Roch rzeczywiście nie siedział w rybactwie, siedział w ochronie wybrzeża; to znaczy nie w żadnej Coast Guard, tylko w dziale zajmującym się ochroną wybrzeża przed siłami przyrody. Nawiasem mówiąc, o klifie wiedział wszystko i mógł sobie z tą swoją wielbicielką podyskutować.

– Rochu – powiedziałam z namysłem – wiesz, że afery to moja specjalność. Ale ta afera jeszcze nie wybuchła.
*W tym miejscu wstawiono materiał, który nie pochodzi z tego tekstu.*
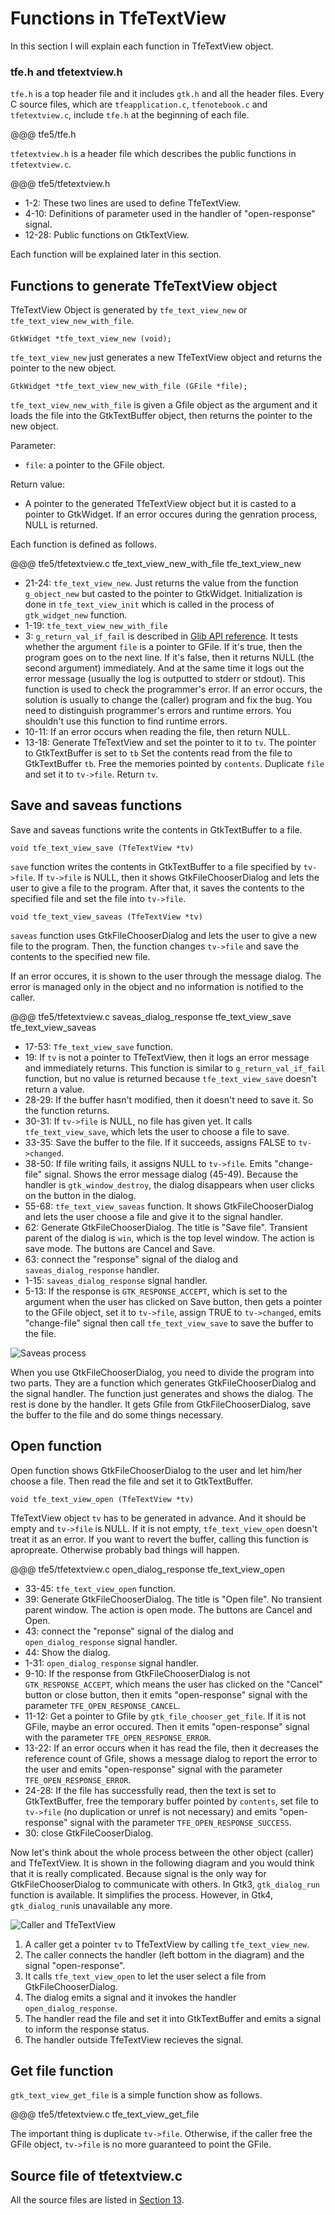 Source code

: # Functions in TfeTextView

In this section I will explain each function in TfeTextView object.

### tfe.h and tfetextview.h

`tfe.h` is a top header file and it includes `gtk.h` and all the header files.
Every C source files, which are `tfeapplication.c`, `tfenotebook.c` and `tfetextview.c`, include `tfe.h` at the beginning of each file.

@@@ tfe5/tfe.h

`tfetextview.h` is a header file which describes the public functions in `tfetextview.c`.

@@@ tfe5/tfetextview.h

- 1-2: These two lines are used to define TfeTextView.
- 4-10: Definitions of parameter used in the handler of "open-response" signal.
- 12-28: Public functions on GtkTextView.

Each function will be explained later in this section.

## Functions to generate TfeTextView object

TfeTextView Object is generated by `tfe_text_view_new` or `tfe_text_view_new_with_file`.

    GtkWidget *tfe_text_view_new (void);

`tfe_text_view_new` just generates a new TfeTextView object and returns the pointer to the new object.

    GtkWidget *tfe_text_view_new_with_file (GFile *file);

`tfe_text_view_new_with_file` is given a Gfile object as the argument and it loads the file into the GtkTextBuffer object, then returns the pointer to the new object.

Parameter:

- `file`: a pointer to the GFile object.

Return value:

- A pointer to the generated TfeTextView object but it is casted to a pointer to GtkWidget.
If an error occures during the genration process, NULL is returned.

Each function is defined as follows.

@@@ tfe5/tfetextview.c tfe_text_view_new_with_file tfe_text_view_new

- 21-24: `tfe_text_view_new`.
Just returns the value from the function `g_object_new` but casted to the pointer to GtkWidget.
Initialization is done in `tfe_text_view_init` which is called in the process of `gtk_widget_new` function.
- 1-19: `tfe_text_view_new_with_file`
- 3: `g_return_val_if_fail` is described in [Glib API reference](https://developer.gnome.org/glib/stable/glib-Warnings-and-Assertions.html#g-return-val-if-fail).
It tests whether the argument `file` is a pointer to GFile.
If it's true, then the program goes on to the next line.
If it's false, then it returns NULL (the second argument) immediately.
And at the same time it logs out the error message (usually the log is outputted to stderr or stdout).
This function is used to check the programmer's error.
If an error occurs, the solution is usually to change the (caller) program and fix the bug.
You need to distinguish programmer's errors and runtime errors.
You shouldn't use this function to find runtime errors.
- 10-11: If an error occurs when reading the file, then return NULL.
- 13-18: Generate TfeTextView and set the pointer to it to `tv`.
The pointer to GtkTextBuffer is set to `tb`
Set the contents read from the file to GtkTextBuffer `tb`.
Free the memories pointed by `contents`.
Duplicate `file` and set it to `tv->file`.
Return `tv`.

## Save and saveas functions

Save and saveas functions write the contents in GtkTextBuffer to a file.

    void tfe_text_view_save (TfeTextView *tv)

`save` function writes the contents in GtkTextBuffer to a file specified by `tv->file`.
If `tv->file` is NULL, then it shows GtkFileChooserDialog and lets the user to give a file to the program. After that, it saves the contents to the specified file and set the file into `tv->file`.

    void tfe_text_view_saveas (TfeTextView *tv)

`saveas` function uses GtkFileChooserDialog and lets the user to give a new file to the program. Then, the function changes `tv->file` and save the contents to the specified new file.

If an error occures, it is shown to the user through the message dialog.
The error is managed only in the object and no information is notified to the caller.

@@@ tfe5/tfetextview.c saveas_dialog_response tfe_text_view_save tfe_text_view_saveas

- 17-53: `Tfe_text_view_save` function.
- 19: If `tv` is not a pointer to TfeTextView, then it logs an error message and immediately returns.
This function is similar to `g_return_val_if_fail` function, but no value is returned because `tfe_text_view_save` doesn't return a value.
- 28-29: If the buffer hasn't modified, then it doesn't need to save it.
So the function returns.
- 30-31: If `tv->file` is NULL, no file has given yet.
It calls `tfe_text_view_save`, which lets the user to choose a file to save.
- 33-35: Save the buffer to the file.
If it succeeds, assigns FALSE to `tv->changed`.
- 38-50: If file writing fails, it assigns NULL to `tv->file`.
Emits "change-file" signal.
Shows the error message dialog (45-49).
Because the handler is `gtk_window_destroy`, the dialog disappears when user clicks on the button in the dialog.
- 55-68: `tfe_text_view_saveas` function.
It shows GtkFileChooserDialog and lets the user choose a file and give it to the signal handler.
- 62: Generate GtkFileChooserDialog.
The title is "Save file".
Transient parent of the dialog is `win`, which is the top level window.
The action is save mode.
The buttons are Cancel and Save.
- 63: connect the "response" signal of the dialog and `saveas_dialog_response` handler.
- 1-15: `saveas_dialog_response` signal handler.
- 5-13: If the response is `GTK_RESPONSE_ACCEPT`, which is set to the argument when the user has clicked on Save button, then gets a pointer to the GFile object, set it to `tv->file`, assign TRUE to `tv->changed`, emits "change-file" signal then call `tfe_text_view_save` to save the buffer to the file.

![Saveas process](../image/saveas.png)

When you use GtkFileChooserDialog, you need to divide the program into two parts.
They are a function which generates GtkFileChooserDialog and the signal handler.
The function just generates and shows the dialog.
The rest is done by the handler.
It gets Gfile from GtkFileChooserDialog, save the buffer to the file and do some things necessary.

## Open function

Open function shows GtkFileChooserDialog to the user and let him/her choose a file.
Then read the file and set it to GtkTextBuffer.

    void tfe_text_view_open (TfeTextView *tv)

TfeTextView object `tv` has to be generated in advance.
And it should be empty and `tv->file` is NULL.
If it is not empty, `tfe_text_view_open` doesn't treat it as an error.
If you want to revert the buffer, calling this function is apropreate.
Otherwise probably bad things will happen.

@@@ tfe5/tfetextview.c open_dialog_response tfe_text_view_open

- 33-45: `tfe_text_view_open` function.
- 39: Generate GtkFileChooserDialog.
The title is "Open file".
No transient parent window.
The action is open mode.
The buttons are Cancel and Open.
- 43: connect the "reponse" signal of the dialog and `open_dialog_response` signal handler.
- 44: Show the dialog.
- 1-31: `open_dialog_response` signal handler.
- 9-10: If the response from GtkFileChooserDialog is not `GTK_RESPONSE_ACCEPT`, which means the user has clicked on the "Cancel" button or close button, then it emits "open-response" signal with the parameter `TFE_OPEN_RESPONSE_CANCEL`.
- 11-12: Get a pointer to Gfile by `gtk_file_chooser_get_file`.
If it is not GFile, maybe an error occured.
Then it emits "open-response" signal with the parameter `TFE_OPEN_RESPONSE_ERROR`.
- 13-22: If an error occurs when it has read the file, then it decreases the reference count of Gfile, shows a message dialog to report the error to the user and emits "open-response" signal with the parameter `TFE_OPEN_RESPONSE_ERROR`.
- 24-28: If the file has successfully read, then the text is set to GtkTextBuffer, free the temporary buffer pointed by `contents`, set file to `tv->file` (no duplication or unref is not necessary) and emits "open-response" signal with the parameter `TFE_OPEN_RESPONSE_SUCCESS`.
- 30: close GtkFileCooserDialog.

Now let's think about the whole process between the other object (caller) and TfeTextView.
It is shown in the following diagram and you would think that it is really complicated.
Because signal is the only way for GtkFileChooserDialog to communicate with others.
In Gtk3, `gtk_dialog_run` function is available.
It simplifies the process.
However, in Gtk4, `gtk_dialog_run`is unavailable any more.

![Caller and TfeTextView](../image/open.png)

1. A caller get a pointer `tv` to TfeTextView by calling `tfe_text_view_new`.
2. The caller connects the handler (left bottom in the diagram) and the signal "open-response".
3. It calls `tfe_text_view_open` to let the user select a file from GtkFileChooserDialog.
4. The dialog emits a signal and it invokes the handler `open_dialog_response`.
5. The handler read the file and set it into GtkTextBuffer and emits a signal to inform the response status.
6. The handler outside TfeTextView recieves the signal.

## Get file function

`gtk_text_view_get_file` is a simple function show as follows.

@@@ tfe5/tfetextview.c tfe_text_view_get_file

The important thing is duplicate `tv->file`.
Otherwise, if the caller free the GFile object, `tv->file` is no more guaranteed to point the GFile.

## Source file of tfetextview.c

All the source files are listed in [Section 13](ch13.html).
– Może nawet nie wybuchnie, ale coś tam się szykuje. Wiem, że jakieś ruchy chłopcy robili w ministerstwie, tam ich spuścili do kanału. Teraz próbują wywołać zadymę prasową, liczą, że to ruszy ministerstwo. W końcu trafią na jakiegoś dziennikarza obrońcę uciśnionych, który stanie w obronie biednych rybaków przed wrednym kapitalistą. Ale mówię ci, to nie jest takie proste.

– Przyznaj się, dałeś już temu facetowi moją komórkę?

– Nie, nie, ja go nawet nie znam. Wszystko, co wiem, to od ludzi. Ale to rozsądni ludzie i jeżeli mówią, że jest coś na rzeczy, to jest coś na rzeczy.

– Jak ja się mogę z nim skontaktować? Przez kapitanat?

– Przez kapitanat pewnie też, ale zobacz, czy nie ma go po prostu w książce telefonicznej. Dwóch Tymonów Wojtyńskich pewnie w jednym Świnoujściu nie będzie.

– Masz rację. Proste rozwiązania są najlepsze. Czekaj… jest. No, ty to jesteś genialny…

Wystukałam numer na klawiaturze służbowego telefonu.

– Co z głowy, to z myśli. Tylko czy on o tej porze będzie w domu?

Był. Może przyszedł na obiad.

– Dzień dobry panu, Wiktoria Sokołowska, Telewizja. Poznaliśmy się niedawno.